About this task: You are asked to write out the entries exactly as they are given.

:::::

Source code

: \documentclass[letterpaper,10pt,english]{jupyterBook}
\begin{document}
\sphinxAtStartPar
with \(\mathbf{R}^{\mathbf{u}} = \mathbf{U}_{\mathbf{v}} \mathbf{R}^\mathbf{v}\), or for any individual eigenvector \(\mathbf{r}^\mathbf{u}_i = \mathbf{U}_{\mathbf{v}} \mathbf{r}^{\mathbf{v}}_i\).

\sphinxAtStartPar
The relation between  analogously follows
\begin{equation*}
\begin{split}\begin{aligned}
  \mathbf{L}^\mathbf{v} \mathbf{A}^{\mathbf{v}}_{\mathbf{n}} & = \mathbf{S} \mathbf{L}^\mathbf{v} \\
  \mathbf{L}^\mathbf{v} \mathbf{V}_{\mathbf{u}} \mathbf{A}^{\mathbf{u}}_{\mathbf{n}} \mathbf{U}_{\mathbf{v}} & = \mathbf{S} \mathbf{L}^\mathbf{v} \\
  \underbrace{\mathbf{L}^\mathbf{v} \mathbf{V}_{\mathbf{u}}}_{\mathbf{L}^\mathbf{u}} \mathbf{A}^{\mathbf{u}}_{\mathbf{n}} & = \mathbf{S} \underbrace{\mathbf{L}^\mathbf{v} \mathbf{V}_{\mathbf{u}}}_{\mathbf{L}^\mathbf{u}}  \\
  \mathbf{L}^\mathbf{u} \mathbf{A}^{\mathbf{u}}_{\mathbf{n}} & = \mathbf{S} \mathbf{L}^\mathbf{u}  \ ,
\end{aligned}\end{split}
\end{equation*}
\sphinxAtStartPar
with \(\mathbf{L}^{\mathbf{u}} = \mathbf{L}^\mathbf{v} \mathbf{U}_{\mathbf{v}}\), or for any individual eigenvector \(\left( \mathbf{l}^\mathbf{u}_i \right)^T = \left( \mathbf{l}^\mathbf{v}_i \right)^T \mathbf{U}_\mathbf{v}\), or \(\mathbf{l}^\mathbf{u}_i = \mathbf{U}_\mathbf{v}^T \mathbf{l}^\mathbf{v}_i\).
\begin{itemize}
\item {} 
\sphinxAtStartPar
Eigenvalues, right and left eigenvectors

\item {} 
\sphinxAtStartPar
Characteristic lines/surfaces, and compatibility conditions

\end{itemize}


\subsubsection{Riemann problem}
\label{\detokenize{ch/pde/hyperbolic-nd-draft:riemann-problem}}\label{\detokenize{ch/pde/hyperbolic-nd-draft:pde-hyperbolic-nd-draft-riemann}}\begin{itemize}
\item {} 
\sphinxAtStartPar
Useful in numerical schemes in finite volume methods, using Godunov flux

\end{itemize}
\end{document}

:::::

The answer:
Source code

: \documentclass[letterpaper,10pt,english]{jupyterBook}
\begin{document}
\sphinxAtStartPar
with \(\mathbf{R}^{\mathbf{u}} = \mathbf{U}_{\mathbf{v}} \mathbf{R}^\mathbf{v}\), or for any individual eigenvector \(\mathbf{r}^\mathbf{u}_i = \mathbf{U}_{\mathbf{v}} \mathbf{r}^{\mathbf{v}}_i\).

\sphinxAtStartPar
The relation between  analogously follows
\begin{equation*}
\begin{split}\begin{aligned}
  \mathbf{L}^\mathbf{v} \mathbf{A}^{\mathbf{v}}_{\mathbf{n}} & = \mathbf{S} \mathbf{L}^\mathbf{v} \\
  \mathbf{L}^\mathbf{v} \mathbf{V}_{\mathbf{u}} \mathbf{A}^{\mathbf{u}}_{\mathbf{n}} \mathbf{U}_{\mathbf{v}} & = \mathbf{S} \mathbf{L}^\mathbf{v} \\
  \underbrace{\mathbf{L}^\mathbf{v} \mathbf{V}_{\mathbf{u}}}_{\mathbf{L}^\mathbf{u}} \mathbf{A}^{\mathbf{u}}_{\mathbf{n}} & = \mathbf{S} \underbrace{\mathbf{L}^\mathbf{v} \mathbf{V}_{\mathbf{u}}}_{\mathbf{L}^\mathbf{u}}  \\
  \mathbf{L}^\mathbf{u} \mathbf{A}^{\mathbf{u}}_{\mathbf{n}} & = \mathbf{S} \mathbf{L}^\mathbf{u}  \ ,
\end{aligned}\end{split}
\end{equation*}
\sphinxAtStartPar
with \(\mathbf{L}^{\mathbf{u}} = \mathbf{L}^\mathbf{v} \mathbf{U}_{\mathbf{v}}\), or for any individual eigenvector \(\left( \mathbf{l}^\mathbf{u}_i \right)^T = \left( \mathbf{l}^\mathbf{v}_i \right)^T \mathbf{U}_\mathbf{v}\), or \(\mathbf{l}^\mathbf{u}_i = \mathbf{U}_\mathbf{v}^T \mathbf{l}^\mathbf{v}_i\).
\begin{itemize}
\item {} 
\sphinxAtStartPar
Eigenvalues, right and left eigenvectors

\item {} 
\sphinxAtStartPar
Characteristic lines/surfaces, and compatibility conditions

\end{itemize}


\subsubsection{Riemann problem}
\label{\detokenize{ch/pde/hyperbolic-nd-draft:riemann-problem}}\label{\detokenize{ch/pde/hyperbolic-nd-draft:pde-hyperbolic-nd-draft-riemann}}\begin{itemize}
\item {} 
\sphinxAtStartPar
Useful in numerical schemes in finite volume methods, using Godunov flux

\end{itemize}
\end{document}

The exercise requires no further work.